WHAT TO DO: Could you print exactly the lines of the listing below, starting at the line that has "1 (11 oct.)" and ending at the line that has "4 (12 oct.)", and only those lines?

RECORDS FOR THIS TASK:
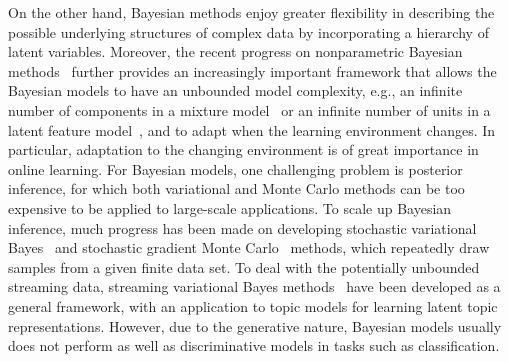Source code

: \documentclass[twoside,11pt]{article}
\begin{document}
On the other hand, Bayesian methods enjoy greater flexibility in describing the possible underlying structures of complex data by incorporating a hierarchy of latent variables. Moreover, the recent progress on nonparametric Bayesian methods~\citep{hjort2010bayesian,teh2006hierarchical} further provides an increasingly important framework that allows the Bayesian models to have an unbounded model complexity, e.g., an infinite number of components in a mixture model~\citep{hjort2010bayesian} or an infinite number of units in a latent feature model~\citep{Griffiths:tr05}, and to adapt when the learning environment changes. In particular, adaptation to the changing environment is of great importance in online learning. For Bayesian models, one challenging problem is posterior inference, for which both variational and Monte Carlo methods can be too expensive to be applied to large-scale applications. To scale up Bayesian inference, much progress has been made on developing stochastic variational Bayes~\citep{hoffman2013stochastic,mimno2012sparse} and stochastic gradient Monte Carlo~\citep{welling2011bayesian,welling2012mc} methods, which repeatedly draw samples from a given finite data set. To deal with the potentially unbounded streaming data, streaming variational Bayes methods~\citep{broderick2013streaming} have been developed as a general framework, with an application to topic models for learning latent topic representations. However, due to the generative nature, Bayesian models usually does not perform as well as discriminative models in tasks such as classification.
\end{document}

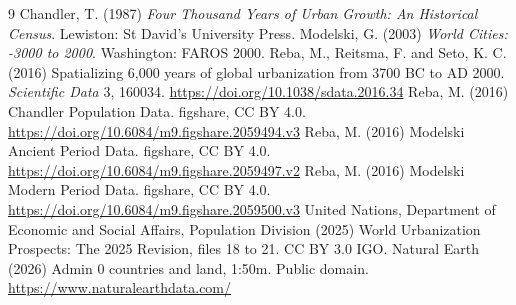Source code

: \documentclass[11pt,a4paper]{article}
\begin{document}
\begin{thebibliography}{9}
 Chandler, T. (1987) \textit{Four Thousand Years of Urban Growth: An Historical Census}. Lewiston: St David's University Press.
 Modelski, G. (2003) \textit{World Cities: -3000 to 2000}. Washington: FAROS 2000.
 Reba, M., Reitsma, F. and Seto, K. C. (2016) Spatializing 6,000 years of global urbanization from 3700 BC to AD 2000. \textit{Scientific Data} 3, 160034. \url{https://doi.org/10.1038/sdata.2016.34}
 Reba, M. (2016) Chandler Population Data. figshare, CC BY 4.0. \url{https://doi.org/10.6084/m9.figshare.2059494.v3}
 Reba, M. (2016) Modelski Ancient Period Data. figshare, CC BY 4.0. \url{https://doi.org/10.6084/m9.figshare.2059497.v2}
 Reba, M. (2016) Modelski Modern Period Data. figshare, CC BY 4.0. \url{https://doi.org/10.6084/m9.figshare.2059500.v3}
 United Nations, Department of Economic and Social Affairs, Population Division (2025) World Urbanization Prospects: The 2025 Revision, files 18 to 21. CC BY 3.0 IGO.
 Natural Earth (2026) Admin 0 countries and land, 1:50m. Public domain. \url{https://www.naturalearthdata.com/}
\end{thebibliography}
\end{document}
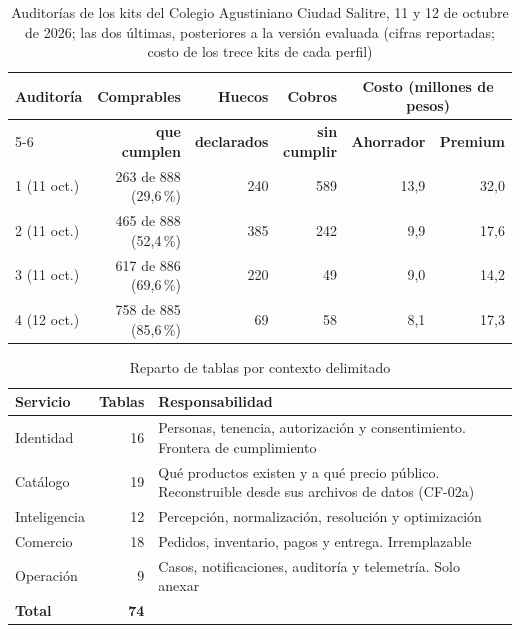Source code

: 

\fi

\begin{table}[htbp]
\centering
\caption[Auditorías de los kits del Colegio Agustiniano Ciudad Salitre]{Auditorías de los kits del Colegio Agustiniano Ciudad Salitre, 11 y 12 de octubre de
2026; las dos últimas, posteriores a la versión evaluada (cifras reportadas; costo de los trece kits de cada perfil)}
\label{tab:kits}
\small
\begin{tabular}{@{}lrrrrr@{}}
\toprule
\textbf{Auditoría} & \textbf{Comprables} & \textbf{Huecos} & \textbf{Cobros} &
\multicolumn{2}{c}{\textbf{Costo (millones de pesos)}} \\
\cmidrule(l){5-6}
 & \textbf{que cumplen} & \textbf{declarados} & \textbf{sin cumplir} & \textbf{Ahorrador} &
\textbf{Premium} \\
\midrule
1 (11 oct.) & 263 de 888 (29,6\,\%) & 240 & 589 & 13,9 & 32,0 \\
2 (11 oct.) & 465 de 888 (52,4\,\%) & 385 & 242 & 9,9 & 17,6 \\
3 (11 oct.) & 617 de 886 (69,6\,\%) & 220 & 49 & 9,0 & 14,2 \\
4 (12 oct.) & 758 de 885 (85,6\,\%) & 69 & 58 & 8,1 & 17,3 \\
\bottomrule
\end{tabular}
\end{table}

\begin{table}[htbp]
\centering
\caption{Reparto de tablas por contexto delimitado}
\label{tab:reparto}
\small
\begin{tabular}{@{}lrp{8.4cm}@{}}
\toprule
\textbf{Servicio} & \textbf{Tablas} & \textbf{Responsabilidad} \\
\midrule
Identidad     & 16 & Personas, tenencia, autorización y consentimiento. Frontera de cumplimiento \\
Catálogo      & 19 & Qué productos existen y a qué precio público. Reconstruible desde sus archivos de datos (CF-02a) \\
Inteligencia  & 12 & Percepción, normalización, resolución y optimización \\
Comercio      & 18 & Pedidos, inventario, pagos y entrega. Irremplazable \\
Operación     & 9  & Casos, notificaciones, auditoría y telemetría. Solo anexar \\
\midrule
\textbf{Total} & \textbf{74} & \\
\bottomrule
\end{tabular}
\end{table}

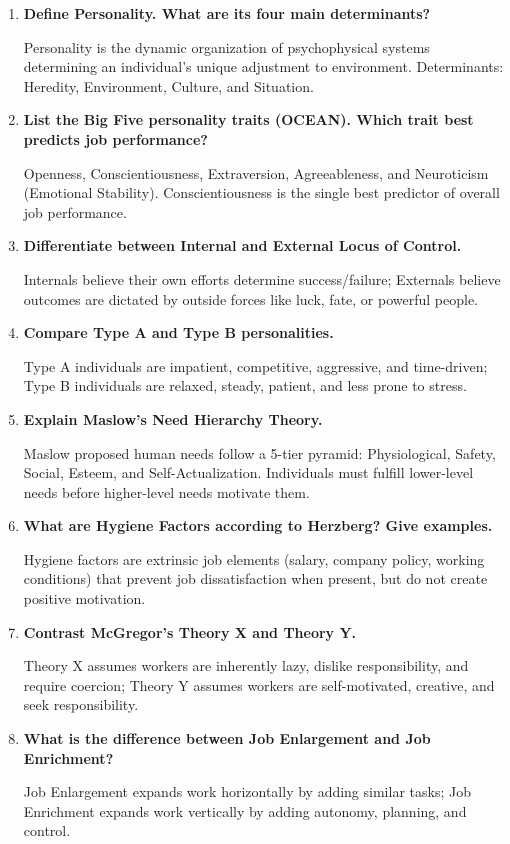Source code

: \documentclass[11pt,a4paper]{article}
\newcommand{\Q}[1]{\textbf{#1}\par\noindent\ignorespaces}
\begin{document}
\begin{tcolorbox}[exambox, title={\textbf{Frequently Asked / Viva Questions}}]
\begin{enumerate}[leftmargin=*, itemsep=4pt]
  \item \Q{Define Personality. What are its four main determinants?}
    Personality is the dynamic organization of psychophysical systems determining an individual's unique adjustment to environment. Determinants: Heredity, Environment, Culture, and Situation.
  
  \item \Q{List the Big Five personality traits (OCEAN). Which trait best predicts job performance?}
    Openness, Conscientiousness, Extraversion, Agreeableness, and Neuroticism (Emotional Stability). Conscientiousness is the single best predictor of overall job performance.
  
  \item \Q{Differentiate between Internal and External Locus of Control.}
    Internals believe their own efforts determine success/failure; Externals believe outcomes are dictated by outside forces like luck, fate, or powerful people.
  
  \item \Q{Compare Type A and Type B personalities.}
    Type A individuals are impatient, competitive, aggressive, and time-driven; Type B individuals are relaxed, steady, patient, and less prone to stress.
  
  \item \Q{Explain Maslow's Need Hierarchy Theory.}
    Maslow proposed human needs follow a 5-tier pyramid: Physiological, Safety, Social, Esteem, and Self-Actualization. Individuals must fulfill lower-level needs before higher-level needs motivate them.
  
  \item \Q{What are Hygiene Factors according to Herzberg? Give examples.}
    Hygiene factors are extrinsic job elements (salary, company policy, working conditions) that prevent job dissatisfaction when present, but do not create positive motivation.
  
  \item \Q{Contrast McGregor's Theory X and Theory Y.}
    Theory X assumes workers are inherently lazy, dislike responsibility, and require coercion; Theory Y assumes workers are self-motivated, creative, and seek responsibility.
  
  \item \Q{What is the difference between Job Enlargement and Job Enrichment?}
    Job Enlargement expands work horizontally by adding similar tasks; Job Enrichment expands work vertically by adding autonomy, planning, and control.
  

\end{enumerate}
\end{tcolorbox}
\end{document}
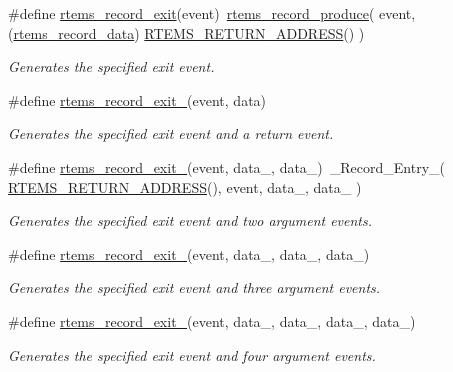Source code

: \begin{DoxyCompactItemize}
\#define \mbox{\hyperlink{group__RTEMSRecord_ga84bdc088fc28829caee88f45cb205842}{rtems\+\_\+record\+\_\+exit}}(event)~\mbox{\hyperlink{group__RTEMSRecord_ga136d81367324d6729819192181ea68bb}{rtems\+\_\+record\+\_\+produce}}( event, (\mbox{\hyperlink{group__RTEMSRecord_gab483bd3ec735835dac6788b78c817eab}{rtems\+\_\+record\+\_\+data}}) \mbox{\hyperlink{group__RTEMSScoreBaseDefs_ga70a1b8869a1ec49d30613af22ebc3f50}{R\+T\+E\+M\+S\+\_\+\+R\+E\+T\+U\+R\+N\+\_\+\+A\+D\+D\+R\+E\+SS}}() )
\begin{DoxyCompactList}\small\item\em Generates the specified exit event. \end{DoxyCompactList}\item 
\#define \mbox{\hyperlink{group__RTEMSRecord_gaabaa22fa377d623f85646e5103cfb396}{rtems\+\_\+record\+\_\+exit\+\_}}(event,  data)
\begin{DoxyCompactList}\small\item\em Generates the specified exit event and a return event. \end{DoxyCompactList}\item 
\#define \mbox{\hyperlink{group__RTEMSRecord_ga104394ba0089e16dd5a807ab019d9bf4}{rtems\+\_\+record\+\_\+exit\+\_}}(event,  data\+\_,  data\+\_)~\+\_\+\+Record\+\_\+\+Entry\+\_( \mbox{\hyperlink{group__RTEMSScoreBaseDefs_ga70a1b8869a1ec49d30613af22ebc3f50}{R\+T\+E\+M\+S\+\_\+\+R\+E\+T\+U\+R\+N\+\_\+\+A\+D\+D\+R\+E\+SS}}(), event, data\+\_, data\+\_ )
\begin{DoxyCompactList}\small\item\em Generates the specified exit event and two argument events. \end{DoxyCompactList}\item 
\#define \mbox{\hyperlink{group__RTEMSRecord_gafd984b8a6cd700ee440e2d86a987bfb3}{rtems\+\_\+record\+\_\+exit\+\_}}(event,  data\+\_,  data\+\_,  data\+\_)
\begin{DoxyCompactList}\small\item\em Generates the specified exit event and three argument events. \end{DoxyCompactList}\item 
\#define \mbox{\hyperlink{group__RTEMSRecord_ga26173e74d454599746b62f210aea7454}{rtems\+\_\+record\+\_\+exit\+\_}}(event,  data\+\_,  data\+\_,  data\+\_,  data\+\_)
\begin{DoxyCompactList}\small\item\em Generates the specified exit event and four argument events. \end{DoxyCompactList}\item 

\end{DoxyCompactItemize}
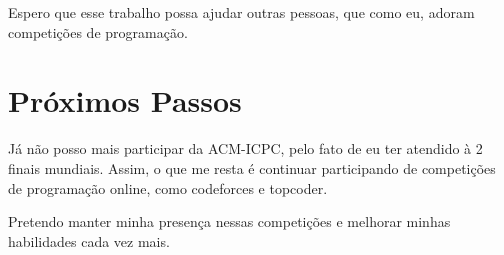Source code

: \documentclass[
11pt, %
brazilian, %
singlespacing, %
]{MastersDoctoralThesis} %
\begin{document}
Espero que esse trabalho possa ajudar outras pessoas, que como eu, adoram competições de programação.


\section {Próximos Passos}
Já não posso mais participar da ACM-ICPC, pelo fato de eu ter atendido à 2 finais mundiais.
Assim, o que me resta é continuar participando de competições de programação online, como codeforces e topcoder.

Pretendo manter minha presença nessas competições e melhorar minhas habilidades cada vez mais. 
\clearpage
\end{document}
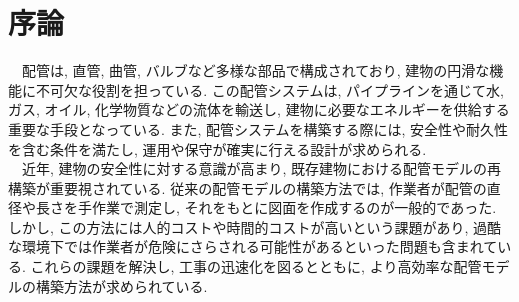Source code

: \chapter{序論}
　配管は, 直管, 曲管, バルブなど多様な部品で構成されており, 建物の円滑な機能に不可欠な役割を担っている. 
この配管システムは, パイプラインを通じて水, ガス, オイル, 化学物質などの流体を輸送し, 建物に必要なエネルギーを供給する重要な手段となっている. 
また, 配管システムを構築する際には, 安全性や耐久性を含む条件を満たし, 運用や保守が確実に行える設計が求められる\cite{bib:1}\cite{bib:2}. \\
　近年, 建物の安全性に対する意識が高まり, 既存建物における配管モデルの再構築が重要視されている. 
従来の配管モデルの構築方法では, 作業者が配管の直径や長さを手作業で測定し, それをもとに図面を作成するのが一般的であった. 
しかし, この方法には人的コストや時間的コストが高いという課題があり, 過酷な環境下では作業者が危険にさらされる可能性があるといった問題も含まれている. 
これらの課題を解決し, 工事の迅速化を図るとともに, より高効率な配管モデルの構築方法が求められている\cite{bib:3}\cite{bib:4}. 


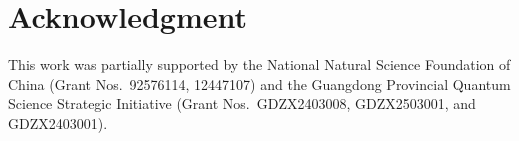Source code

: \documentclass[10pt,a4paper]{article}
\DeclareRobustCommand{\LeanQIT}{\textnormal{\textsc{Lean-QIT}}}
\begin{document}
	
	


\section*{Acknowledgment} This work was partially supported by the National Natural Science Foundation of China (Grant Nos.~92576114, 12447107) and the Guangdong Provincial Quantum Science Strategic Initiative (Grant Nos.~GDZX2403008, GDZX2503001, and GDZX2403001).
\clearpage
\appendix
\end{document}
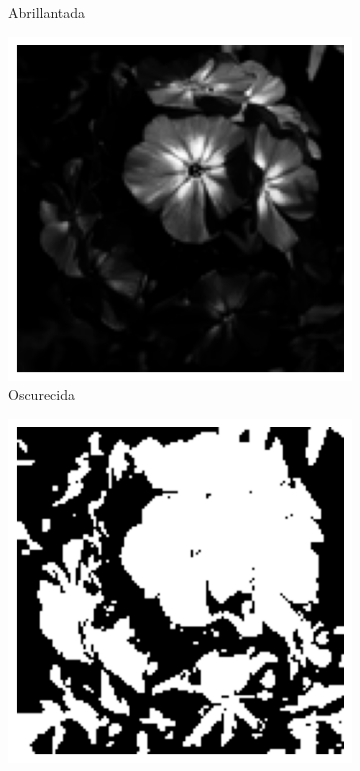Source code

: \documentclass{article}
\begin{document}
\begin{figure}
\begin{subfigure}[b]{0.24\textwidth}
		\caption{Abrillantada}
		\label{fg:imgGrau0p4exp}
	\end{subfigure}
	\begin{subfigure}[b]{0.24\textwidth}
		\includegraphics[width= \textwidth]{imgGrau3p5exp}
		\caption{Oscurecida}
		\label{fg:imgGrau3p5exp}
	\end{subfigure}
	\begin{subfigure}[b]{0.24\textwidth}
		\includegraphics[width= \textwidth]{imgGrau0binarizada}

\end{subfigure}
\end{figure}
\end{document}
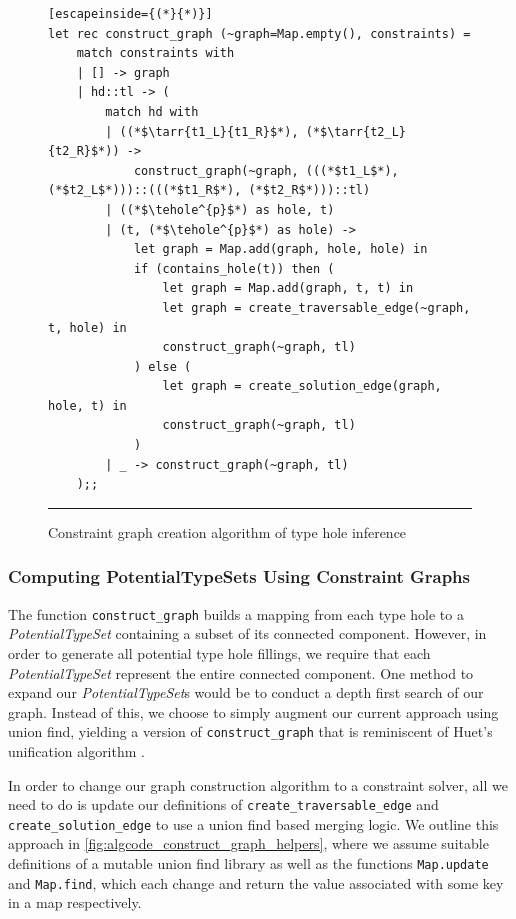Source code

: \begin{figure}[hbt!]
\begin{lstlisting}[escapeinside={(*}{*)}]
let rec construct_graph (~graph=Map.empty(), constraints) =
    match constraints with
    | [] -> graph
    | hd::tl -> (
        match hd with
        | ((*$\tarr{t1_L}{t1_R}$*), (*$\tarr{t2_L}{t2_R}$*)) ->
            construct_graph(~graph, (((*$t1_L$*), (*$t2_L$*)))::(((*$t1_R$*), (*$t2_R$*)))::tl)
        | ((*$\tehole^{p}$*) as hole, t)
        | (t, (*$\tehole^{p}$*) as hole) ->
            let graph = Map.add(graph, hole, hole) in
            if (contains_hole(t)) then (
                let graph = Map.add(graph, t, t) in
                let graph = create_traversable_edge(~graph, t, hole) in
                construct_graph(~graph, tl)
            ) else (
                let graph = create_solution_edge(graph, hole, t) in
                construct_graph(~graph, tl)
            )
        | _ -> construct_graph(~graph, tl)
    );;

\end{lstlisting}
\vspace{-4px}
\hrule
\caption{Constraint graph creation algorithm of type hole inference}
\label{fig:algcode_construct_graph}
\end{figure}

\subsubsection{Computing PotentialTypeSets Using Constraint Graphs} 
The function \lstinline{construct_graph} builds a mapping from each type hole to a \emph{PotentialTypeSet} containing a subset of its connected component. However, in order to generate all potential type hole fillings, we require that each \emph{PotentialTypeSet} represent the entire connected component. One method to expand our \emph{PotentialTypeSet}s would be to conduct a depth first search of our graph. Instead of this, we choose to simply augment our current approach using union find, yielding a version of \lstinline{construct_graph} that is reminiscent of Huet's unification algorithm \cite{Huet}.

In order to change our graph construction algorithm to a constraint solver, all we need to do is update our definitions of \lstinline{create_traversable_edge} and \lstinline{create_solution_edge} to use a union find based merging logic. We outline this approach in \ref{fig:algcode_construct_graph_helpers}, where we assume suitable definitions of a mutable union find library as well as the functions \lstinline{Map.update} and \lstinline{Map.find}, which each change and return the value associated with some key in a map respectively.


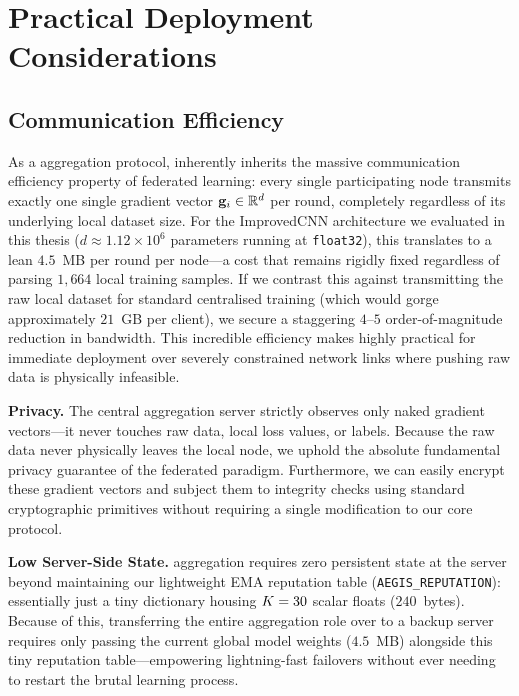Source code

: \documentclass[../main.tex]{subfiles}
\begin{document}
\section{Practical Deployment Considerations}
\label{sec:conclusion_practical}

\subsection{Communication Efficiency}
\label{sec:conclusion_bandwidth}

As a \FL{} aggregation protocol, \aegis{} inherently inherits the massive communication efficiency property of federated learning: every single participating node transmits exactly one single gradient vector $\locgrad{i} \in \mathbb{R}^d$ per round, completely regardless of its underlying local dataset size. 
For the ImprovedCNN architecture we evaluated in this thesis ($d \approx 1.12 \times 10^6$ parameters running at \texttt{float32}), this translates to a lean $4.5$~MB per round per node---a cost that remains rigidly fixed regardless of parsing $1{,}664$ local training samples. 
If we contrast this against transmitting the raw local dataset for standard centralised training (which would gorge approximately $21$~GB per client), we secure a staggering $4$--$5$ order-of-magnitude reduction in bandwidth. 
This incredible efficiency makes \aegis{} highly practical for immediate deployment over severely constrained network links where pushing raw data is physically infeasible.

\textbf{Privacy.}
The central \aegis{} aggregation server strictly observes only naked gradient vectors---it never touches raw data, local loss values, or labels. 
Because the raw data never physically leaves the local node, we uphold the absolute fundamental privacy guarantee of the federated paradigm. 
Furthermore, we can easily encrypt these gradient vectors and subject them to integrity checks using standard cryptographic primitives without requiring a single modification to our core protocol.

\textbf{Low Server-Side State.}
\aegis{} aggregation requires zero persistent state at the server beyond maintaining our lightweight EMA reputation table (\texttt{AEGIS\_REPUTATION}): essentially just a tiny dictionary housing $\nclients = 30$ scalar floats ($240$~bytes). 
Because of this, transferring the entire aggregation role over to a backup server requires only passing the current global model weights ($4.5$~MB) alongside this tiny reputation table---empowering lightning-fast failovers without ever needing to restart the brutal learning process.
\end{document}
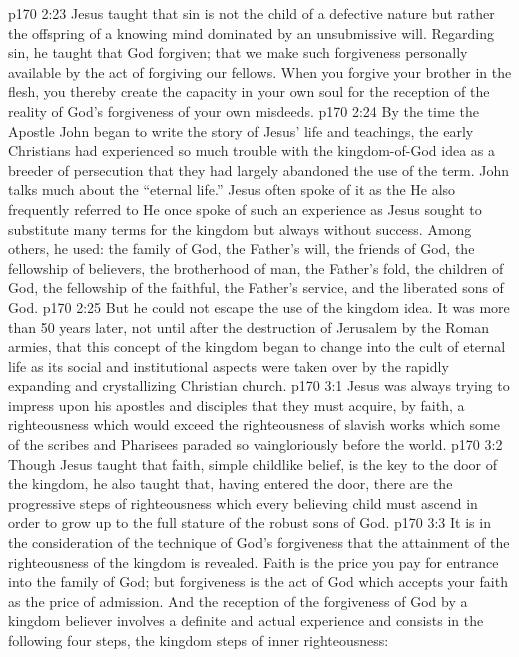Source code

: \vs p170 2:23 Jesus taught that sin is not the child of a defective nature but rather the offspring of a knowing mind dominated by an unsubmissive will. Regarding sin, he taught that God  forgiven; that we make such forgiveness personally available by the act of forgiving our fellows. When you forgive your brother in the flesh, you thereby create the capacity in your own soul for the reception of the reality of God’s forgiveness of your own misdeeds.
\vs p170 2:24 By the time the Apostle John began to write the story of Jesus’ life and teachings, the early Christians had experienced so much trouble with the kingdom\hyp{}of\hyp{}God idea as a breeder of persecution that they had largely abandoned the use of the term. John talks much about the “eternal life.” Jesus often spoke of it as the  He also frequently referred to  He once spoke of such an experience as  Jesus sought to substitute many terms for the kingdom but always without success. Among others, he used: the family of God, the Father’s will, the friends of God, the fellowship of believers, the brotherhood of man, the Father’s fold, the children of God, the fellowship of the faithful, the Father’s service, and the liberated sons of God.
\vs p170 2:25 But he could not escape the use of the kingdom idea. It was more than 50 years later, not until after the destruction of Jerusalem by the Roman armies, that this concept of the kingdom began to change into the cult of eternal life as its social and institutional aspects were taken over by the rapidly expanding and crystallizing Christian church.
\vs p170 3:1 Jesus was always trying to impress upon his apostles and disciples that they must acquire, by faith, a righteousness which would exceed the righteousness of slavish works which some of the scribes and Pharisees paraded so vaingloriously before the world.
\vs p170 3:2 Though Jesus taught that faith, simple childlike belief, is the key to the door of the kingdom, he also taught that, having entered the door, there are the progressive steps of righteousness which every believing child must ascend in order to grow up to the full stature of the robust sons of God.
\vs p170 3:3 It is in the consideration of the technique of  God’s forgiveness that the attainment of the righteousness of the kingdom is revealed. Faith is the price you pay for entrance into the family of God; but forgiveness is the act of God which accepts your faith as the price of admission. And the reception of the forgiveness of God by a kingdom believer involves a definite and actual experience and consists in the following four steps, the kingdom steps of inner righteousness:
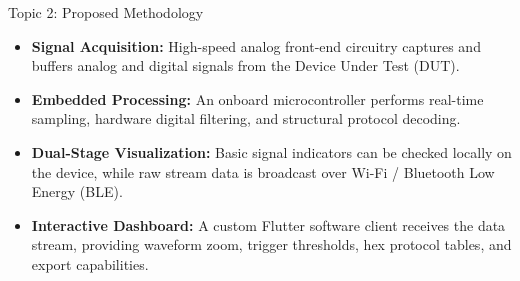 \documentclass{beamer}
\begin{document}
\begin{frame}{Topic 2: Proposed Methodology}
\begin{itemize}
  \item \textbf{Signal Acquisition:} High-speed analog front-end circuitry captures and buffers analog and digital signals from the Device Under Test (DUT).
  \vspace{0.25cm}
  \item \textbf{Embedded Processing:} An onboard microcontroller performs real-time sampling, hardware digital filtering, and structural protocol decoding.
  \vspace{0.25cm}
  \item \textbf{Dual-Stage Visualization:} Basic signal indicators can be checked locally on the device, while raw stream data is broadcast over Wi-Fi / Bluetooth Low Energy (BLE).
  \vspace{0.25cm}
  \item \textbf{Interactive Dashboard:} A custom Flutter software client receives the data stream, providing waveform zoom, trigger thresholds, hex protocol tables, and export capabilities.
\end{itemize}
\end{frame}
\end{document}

ANSWER FOR THE TASK:
1 (11 oct.) & 263 de 888 (29,6\,\%) & 240 & 589 & 13,9 & 32,0 \\
2 (11 oct.) & 465 de 888 (52,4\,\%) & 385 & 242 & 9,9 & 17,6 \\
3 (11 oct.) & 617 de 886 (69,6\,\%) & 220 & 49 & 9,0 & 14,2 \\
4 (12 oct.) & 758 de 885 (85,6\,\%) & 69 & 58 & 8,1 & 17,3 \\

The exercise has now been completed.